Nothing beyond the line containing "Like it's not" is to be printed; print exactly each line from the start of the records below through that line, leaving out pictures.

-- Opening Marker --

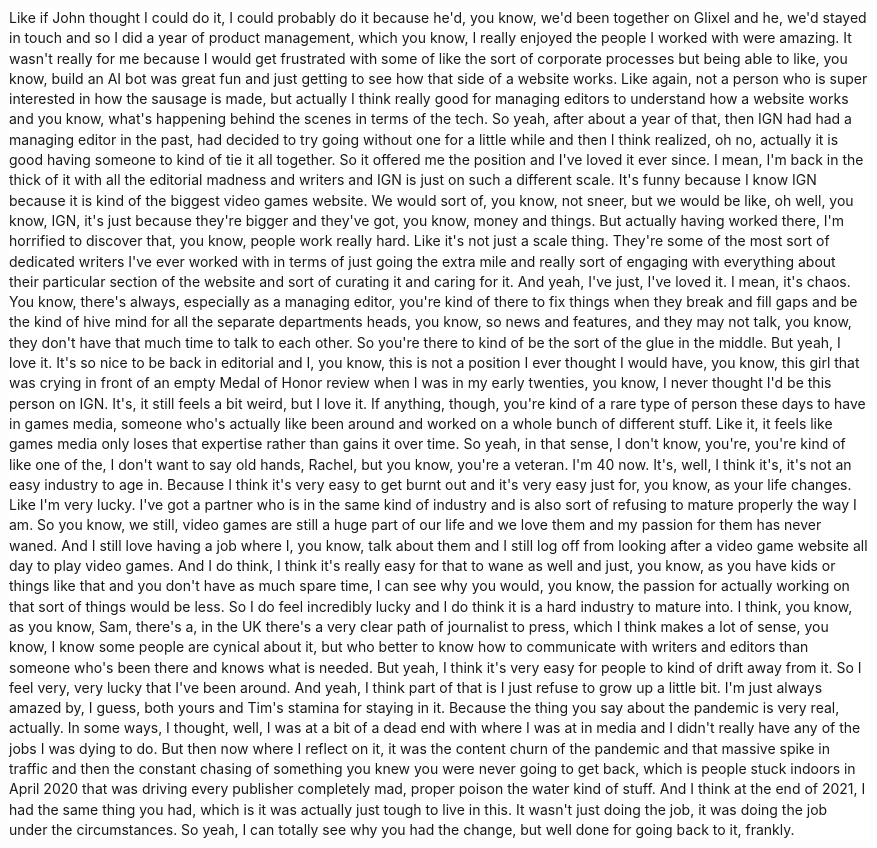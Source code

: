 Like if John thought I could do it, I could probably do it because he'd, you know, we'd been together on Glixel and he, we'd stayed in touch and so I did a year of product management, which you know, I really enjoyed the people I worked with were amazing. It wasn't really for me because I would get frustrated with some of like the sort of corporate processes but being able to like, you know, build an AI bot was great fun and just getting to see how that side of a website works. Like again, not a person who is super interested in how the sausage is made, but actually I think really good for managing editors to understand how a website works and you know, what's happening behind the scenes in terms of the tech.
So yeah, after about a year of that, then IGN had had a managing editor in the past, had decided to try going without one for a little while and then I think realized, oh no, actually it is good having someone to kind of tie it all together. So it offered me the position and I've loved it ever since. I mean, I'm back in the thick of it with all the editorial madness and writers and IGN is just on such a different scale.
It's funny because I know IGN because it is kind of the biggest video games website. We would sort of, you know, not sneer, but we would be like, oh well, you know, IGN, it's just because they're bigger and they've got, you know, money and things. But actually having worked there, I'm horrified to discover that, you know, people work really hard.
Like it's not just a scale thing. They're some of the most sort of dedicated writers I've ever worked with in terms of just going the extra mile and really sort of engaging with everything about their particular section of the website and sort of curating it and caring for it. And yeah, I've just, I've loved it.
I mean, it's chaos. You know, there's always, especially as a managing editor, you're kind of there to fix things when they break and fill gaps and be the kind of hive mind for all the separate departments heads, you know, so news and features, and they may not talk, you know, they don't have that much time to talk to each other. So you're there to kind of be the sort of the glue in the middle.
But yeah, I love it. It's so nice to be back in editorial and I, you know, this is not a position I ever thought I would have, you know, this girl that was crying in front of an empty Medal of Honor review when I was in my early twenties, you know, I never thought I'd be this person on IGN. It's, it still feels a bit weird, but I love it.
If anything, though, you're kind of a rare type of person these days to have in games media, someone who's actually like been around and worked on a whole bunch of different stuff. Like it, it feels like games media only loses that expertise rather than gains it over time. So yeah, in that sense, I don't know, you're, you're kind of like one of the, I don't want to say old hands, Rachel, but you know, you're a veteran.
I'm 40 now. It's, well, I think it's, it's not an easy industry to age in. Because I think it's very easy to get burnt out and it's very easy just for, you know, as your life changes.
Like I'm very lucky. I've got a partner who is in the same kind of industry and is also sort of refusing to mature properly the way I am. So you know, we still, video games are still a huge part of our life and we love them and my passion for them has never waned.
And I still love having a job where I, you know, talk about them and I still log off from looking after a video game website all day to play video games. And I do think, I think it's really easy for that to wane as well and just, you know, as you have kids or things like that and you don't have as much spare time, I can see why you would, you know, the passion for actually working on that sort of things would be less. So I do feel incredibly lucky and I do think it is a hard industry to mature into.
I think, you know, as you know, Sam, there's a, in the UK there's a very clear path of journalist to press, which I think makes a lot of sense, you know, I know some people are cynical about it, but who better to know how to communicate with writers and editors than someone who's been there and knows what is needed. But yeah, I think it's very easy for people to kind of drift away from it. So I feel very, very lucky that I've been around.
And yeah, I think part of that is I just refuse to grow up a little bit.
I'm just always amazed by, I guess, both yours and Tim's stamina for staying in it. Because the thing you say about the pandemic is very real, actually. In some ways, I thought, well, I was at a bit of a dead end with where I was at in media and I didn't really have any of the jobs I was dying to do.
But then now where I reflect on it, it was the content churn of the pandemic and that massive spike in traffic and then the constant chasing of something you knew you were never going to get back, which is people stuck indoors in April 2020 that was driving every publisher completely mad, proper poison the water kind of stuff. And I think at the end of 2021, I had the same thing you had, which is it was actually just tough to live in this. It wasn't just doing the job, it was doing the job under the circumstances.
So yeah, I can totally see why you had the change, but well done for going back to it, frankly.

-- Closing Marker --

Problem solution
Source code

: Like if John thought I could do it, I could probably do it because he'd, you know, we'd been together on Glixel and he, we'd stayed in touch and so I did a year of product management, which you know, I really enjoyed the people I worked with were amazing. It wasn't really for me because I would get frustrated with some of like the sort of corporate processes but being able to like, you know, build an AI bot was great fun and just getting to see how that side of a website works. Like again, not a person who is super interested in how the sausage is made, but actually I think really good for managing editors to understand how a website works and you know, what's happening behind the scenes in terms of the tech.
So yeah, after about a year of that, then IGN had had a managing editor in the past, had decided to try going without one for a little while and then I think realized, oh no, actually it is good having someone to kind of tie it all together. So it offered me the position and I've loved it ever since. I mean, I'm back in the thick of it with all the editorial madness and writers and IGN is just on such a different scale.
It's funny because I know IGN because it is kind of the biggest video games website. We would sort of, you know, not sneer, but we would be like, oh well, you know, IGN, it's just because they're bigger and they've got, you know, money and things. But actually having worked there, I'm horrified to discover that, you know, people work really hard.
Like it's not just a scale thing. They're some of the most sort of dedicated writers I've ever worked with in terms of just going the extra mile and really sort of engaging with everything about their particular section of the website and sort of curating it and caring for it. And yeah, I've just, I've loved it.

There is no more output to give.